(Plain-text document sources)
------------------------------------

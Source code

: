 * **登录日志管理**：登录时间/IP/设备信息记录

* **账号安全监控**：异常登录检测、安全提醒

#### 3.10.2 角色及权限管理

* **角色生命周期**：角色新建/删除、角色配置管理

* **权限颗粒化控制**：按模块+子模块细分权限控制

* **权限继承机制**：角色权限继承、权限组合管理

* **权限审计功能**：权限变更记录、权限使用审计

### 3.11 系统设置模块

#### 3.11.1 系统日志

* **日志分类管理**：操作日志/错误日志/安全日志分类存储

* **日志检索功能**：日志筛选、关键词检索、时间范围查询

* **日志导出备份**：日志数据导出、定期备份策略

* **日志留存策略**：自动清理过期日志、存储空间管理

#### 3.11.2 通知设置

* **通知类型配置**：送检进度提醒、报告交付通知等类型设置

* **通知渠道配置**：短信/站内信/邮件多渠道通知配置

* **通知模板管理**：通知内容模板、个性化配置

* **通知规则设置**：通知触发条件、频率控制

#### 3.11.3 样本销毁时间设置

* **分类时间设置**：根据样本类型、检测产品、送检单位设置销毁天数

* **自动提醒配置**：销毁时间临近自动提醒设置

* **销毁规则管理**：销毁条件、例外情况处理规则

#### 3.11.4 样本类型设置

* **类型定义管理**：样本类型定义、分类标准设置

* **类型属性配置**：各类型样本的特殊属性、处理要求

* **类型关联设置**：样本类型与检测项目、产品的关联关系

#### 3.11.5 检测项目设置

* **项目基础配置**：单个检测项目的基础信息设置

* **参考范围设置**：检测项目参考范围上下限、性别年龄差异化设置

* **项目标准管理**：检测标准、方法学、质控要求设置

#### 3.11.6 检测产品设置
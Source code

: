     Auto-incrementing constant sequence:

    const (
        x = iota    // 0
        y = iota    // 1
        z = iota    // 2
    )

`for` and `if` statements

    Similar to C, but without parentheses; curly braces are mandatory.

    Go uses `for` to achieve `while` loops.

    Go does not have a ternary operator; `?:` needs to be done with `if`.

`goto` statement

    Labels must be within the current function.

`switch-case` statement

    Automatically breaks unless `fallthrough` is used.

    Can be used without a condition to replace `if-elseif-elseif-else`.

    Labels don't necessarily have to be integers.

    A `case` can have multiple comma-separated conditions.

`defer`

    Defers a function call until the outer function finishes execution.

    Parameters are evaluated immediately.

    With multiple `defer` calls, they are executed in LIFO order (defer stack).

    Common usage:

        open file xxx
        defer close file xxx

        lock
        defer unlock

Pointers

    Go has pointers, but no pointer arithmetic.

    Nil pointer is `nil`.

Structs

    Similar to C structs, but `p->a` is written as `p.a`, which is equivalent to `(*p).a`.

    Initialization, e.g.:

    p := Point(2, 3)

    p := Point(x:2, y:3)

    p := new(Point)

------------------------------------

Starting at the line above that contains "#### 3.10.2 角色及权限管理", repeat each line exactly up to and including the line that contains "Parameters are evaluated immediately.", and stop there.

#### 3.10.2 角色及权限管理

* **角色生命周期**：角色新建/删除、角色配置管理

* **权限颗粒化控制**：按模块+子模块细分权限控制

* **权限继承机制**：角色权限继承、权限组合管理

* **权限审计功能**：权限变更记录、权限使用审计

### 3.11 系统设置模块

#### 3.11.1 系统日志

* **日志分类管理**：操作日志/错误日志/安全日志分类存储

* **日志检索功能**：日志筛选、关键词检索、时间范围查询

* **日志导出备份**：日志数据导出、定期备份策略

* **日志留存策略**：自动清理过期日志、存储空间管理

#### 3.11.2 通知设置

* **通知类型配置**：送检进度提醒、报告交付通知等类型设置

* **通知渠道配置**：短信/站内信/邮件多渠道通知配置

* **通知模板管理**：通知内容模板、个性化配置

* **通知规则设置**：通知触发条件、频率控制

#### 3.11.3 样本销毁时间设置

* **分类时间设置**：根据样本类型、检测产品、送检单位设置销毁天数

* **自动提醒配置**：销毁时间临近自动提醒设置

* **销毁规则管理**：销毁条件、例外情况处理规则

#### 3.11.4 样本类型设置

* **类型定义管理**：样本类型定义、分类标准设置

* **类型属性配置**：各类型样本的特殊属性、处理要求

* **类型关联设置**：样本类型与检测项目、产品的关联关系

#### 3.11.5 检测项目设置

* **项目基础配置**：单个检测项目的基础信息设置

* **参考范围设置**：检测项目参考范围上下限、性别年龄差异化设置

* **项目标准管理**：检测标准、方法学、质控要求设置

#### 3.11.6 检测产品设置
Source code

:     Auto-incrementing constant sequence:

    const (
        x = iota    // 0
        y = iota    // 1
        z = iota    // 2
    )

`for` and `if` statements

    Similar to C, but without parentheses; curly braces are mandatory.

    Go uses `for` to achieve `while` loops.

    Go does not have a ternary operator; `?:` needs to be done with `if`.

`goto` statement

    Labels must be within the current function.

`switch-case` statement

    Automatically breaks unless `fallthrough` is used.

    Can be used without a condition to replace `if-elseif-elseif-else`.

    Labels don't necessarily have to be integers.

    A `case` can have multiple comma-separated conditions.

`defer`

    Defers a function call until the outer function finishes execution.

    Parameters are evaluated immediately.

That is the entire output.